Plain-text document sources →
============================================================

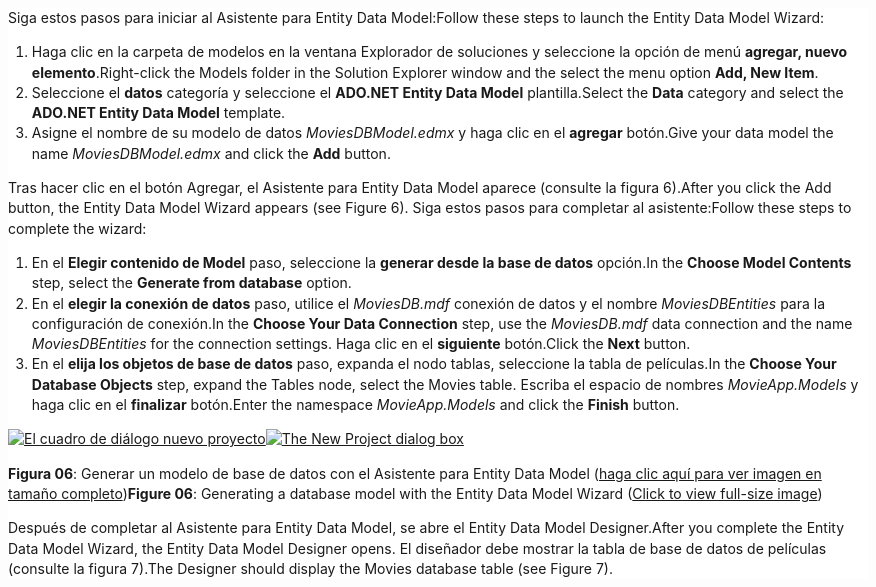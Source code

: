 
<span data-ttu-id="f6a66-219">Siga estos pasos para iniciar al Asistente para Entity Data Model:</span><span class="sxs-lookup"><span data-stu-id="f6a66-219">Follow these steps to launch the Entity Data Model Wizard:</span></span>

1. <span data-ttu-id="f6a66-220">Haga clic en la carpeta de modelos en la ventana Explorador de soluciones y seleccione la opción de menú **agregar, nuevo elemento**.</span><span class="sxs-lookup"><span data-stu-id="f6a66-220">Right-click the Models folder in the Solution Explorer window and the select the menu option **Add, New Item**.</span></span>
2. <span data-ttu-id="f6a66-221">Seleccione el **datos** categoría y seleccione el **ADO.NET Entity Data Model** plantilla.</span><span class="sxs-lookup"><span data-stu-id="f6a66-221">Select the **Data** category and select the **ADO.NET Entity Data Model** template.</span></span>
3. <span data-ttu-id="f6a66-222">Asigne el nombre de su modelo de datos *MoviesDBModel.edmx* y haga clic en el **agregar** botón.</span><span class="sxs-lookup"><span data-stu-id="f6a66-222">Give your data model the name *MoviesDBModel.edmx* and click the **Add** button.</span></span>

<span data-ttu-id="f6a66-223">Tras hacer clic en el botón Agregar, el Asistente para Entity Data Model aparece (consulte la figura 6).</span><span class="sxs-lookup"><span data-stu-id="f6a66-223">After you click the Add button, the Entity Data Model Wizard appears (see Figure 6).</span></span> <span data-ttu-id="f6a66-224">Siga estos pasos para completar al asistente:</span><span class="sxs-lookup"><span data-stu-id="f6a66-224">Follow these steps to complete the wizard:</span></span>

1. <span data-ttu-id="f6a66-225">En el **Elegir contenido de Model** paso, seleccione la **generar desde la base de datos** opción.</span><span class="sxs-lookup"><span data-stu-id="f6a66-225">In the **Choose Model Contents** step, select the **Generate from database** option.</span></span>
2. <span data-ttu-id="f6a66-226">En el **elegir la conexión de datos** paso, utilice el *MoviesDB.mdf* conexión de datos y el nombre *MoviesDBEntities* para la configuración de conexión.</span><span class="sxs-lookup"><span data-stu-id="f6a66-226">In the **Choose Your Data Connection** step, use the *MoviesDB.mdf* data connection and the name *MoviesDBEntities* for the connection settings.</span></span> <span data-ttu-id="f6a66-227">Haga clic en el **siguiente** botón.</span><span class="sxs-lookup"><span data-stu-id="f6a66-227">Click the **Next** button.</span></span>
3. <span data-ttu-id="f6a66-228">En el **elija los objetos de base de datos** paso, expanda el nodo tablas, seleccione la tabla de películas.</span><span class="sxs-lookup"><span data-stu-id="f6a66-228">In the **Choose Your Database Objects** step, expand the Tables node, select the Movies table.</span></span> <span data-ttu-id="f6a66-229">Escriba el espacio de nombres *MovieApp.Models* y haga clic en el **finalizar** botón.</span><span class="sxs-lookup"><span data-stu-id="f6a66-229">Enter the namespace *MovieApp.Models* and click the **Finish** button.</span></span>


<span data-ttu-id="f6a66-230">[![El cuadro de diálogo nuevo proyecto](create-a-movie-database-application-in-15-minutes-with-asp-net-mvc-vb/_static/image6.jpg)](create-a-movie-database-application-in-15-minutes-with-asp-net-mvc-vb/_static/image11.png)</span><span class="sxs-lookup"><span data-stu-id="f6a66-230">[![The New Project dialog box](create-a-movie-database-application-in-15-minutes-with-asp-net-mvc-vb/_static/image6.jpg)](create-a-movie-database-application-in-15-minutes-with-asp-net-mvc-vb/_static/image11.png)</span></span>

<span data-ttu-id="f6a66-231">**Figura 06**: Generar un modelo de base de datos con el Asistente para Entity Data Model ([haga clic aquí para ver imagen en tamaño completo](create-a-movie-database-application-in-15-minutes-with-asp-net-mvc-vb/_static/image12.png))</span><span class="sxs-lookup"><span data-stu-id="f6a66-231">**Figure 06**: Generating a database model with the Entity Data Model Wizard ([Click to view full-size image](create-a-movie-database-application-in-15-minutes-with-asp-net-mvc-vb/_static/image12.png))</span></span>


<span data-ttu-id="f6a66-232">Después de completar al Asistente para Entity Data Model, se abre el Entity Data Model Designer.</span><span class="sxs-lookup"><span data-stu-id="f6a66-232">After you complete the Entity Data Model Wizard, the Entity Data Model Designer opens.</span></span> <span data-ttu-id="f6a66-233">El diseñador debe mostrar la tabla de base de datos de películas (consulte la figura 7).</span><span class="sxs-lookup"><span data-stu-id="f6a66-233">The Designer should display the Movies database table (see Figure 7).</span></span>
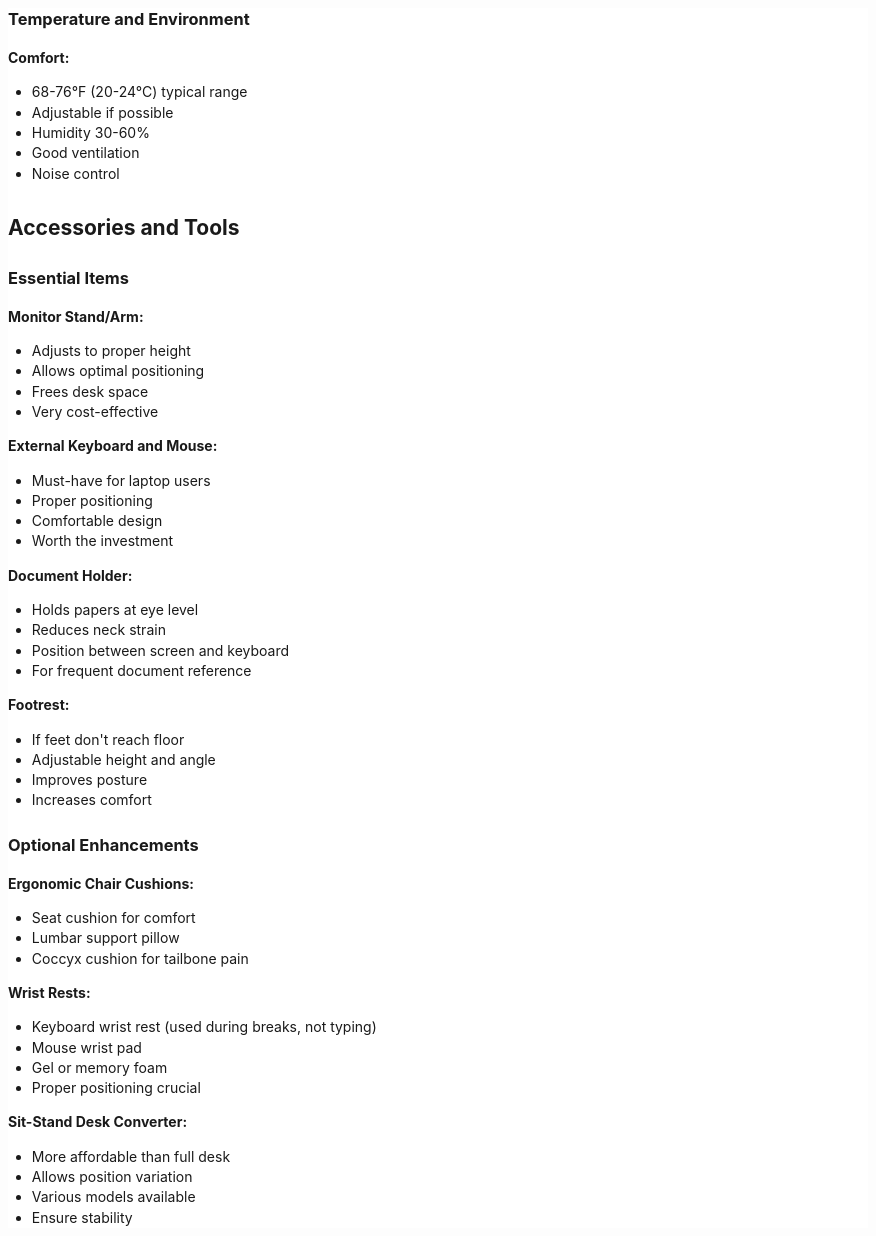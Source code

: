 ### Temperature and Environment

**Comfort:**
- 68-76°F (20-24°C) typical range
- Adjustable if possible
- Humidity 30-60%
- Good ventilation
- Noise control

## Accessories and Tools

### Essential Items

**Monitor Stand/Arm:**
- Adjusts to proper height
- Allows optimal positioning
- Frees desk space
- Very cost-effective

**External Keyboard and Mouse:**
- Must-have for laptop users
- Proper positioning
- Comfortable design
- Worth the investment

**Document Holder:**
- Holds papers at eye level
- Reduces neck strain
- Position between screen and keyboard
- For frequent document reference

**Footrest:**
- If feet don't reach floor
- Adjustable height and angle
- Improves posture
- Increases comfort

### Optional Enhancements

**Ergonomic Chair Cushions:**
- Seat cushion for comfort
- Lumbar support pillow
- Coccyx cushion for tailbone pain

**Wrist Rests:**
- Keyboard wrist rest (used during breaks, not typing)
- Mouse wrist pad
- Gel or memory foam
- Proper positioning crucial

**Sit-Stand Desk Converter:**
- More affordable than full desk
- Allows position variation
- Various models available
- Ensure stability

============================================================

TASK DETAILS → Pictures are to be dropped; the lines from the start of the entries above through the line with "Data Model** template.</span></span>" are to be given again verbatim.

ANSWER FOR THIS EXERCISE →
Source code

: 
<span data-ttu-id="f6a66-219">Siga estos pasos para iniciar al Asistente para Entity Data Model:</span><span class="sxs-lookup"><span data-stu-id="f6a66-219">Follow these steps to launch the Entity Data Model Wizard:</span></span>

1. <span data-ttu-id="f6a66-220">Haga clic en la carpeta de modelos en la ventana Explorador de soluciones y seleccione la opción de menú **agregar, nuevo elemento**.</span><span class="sxs-lookup"><span data-stu-id="f6a66-220">Right-click the Models folder in the Solution Explorer window and the select the menu option **Add, New Item**.</span></span>
2. <span data-ttu-id="f6a66-221">Seleccione el **datos** categoría y seleccione el **ADO.NET Entity Data Model** plantilla.</span><span class="sxs-lookup"><span data-stu-id="f6a66-221">Select the **Data** category and select the **ADO.NET Entity Data Model** template.</span></span>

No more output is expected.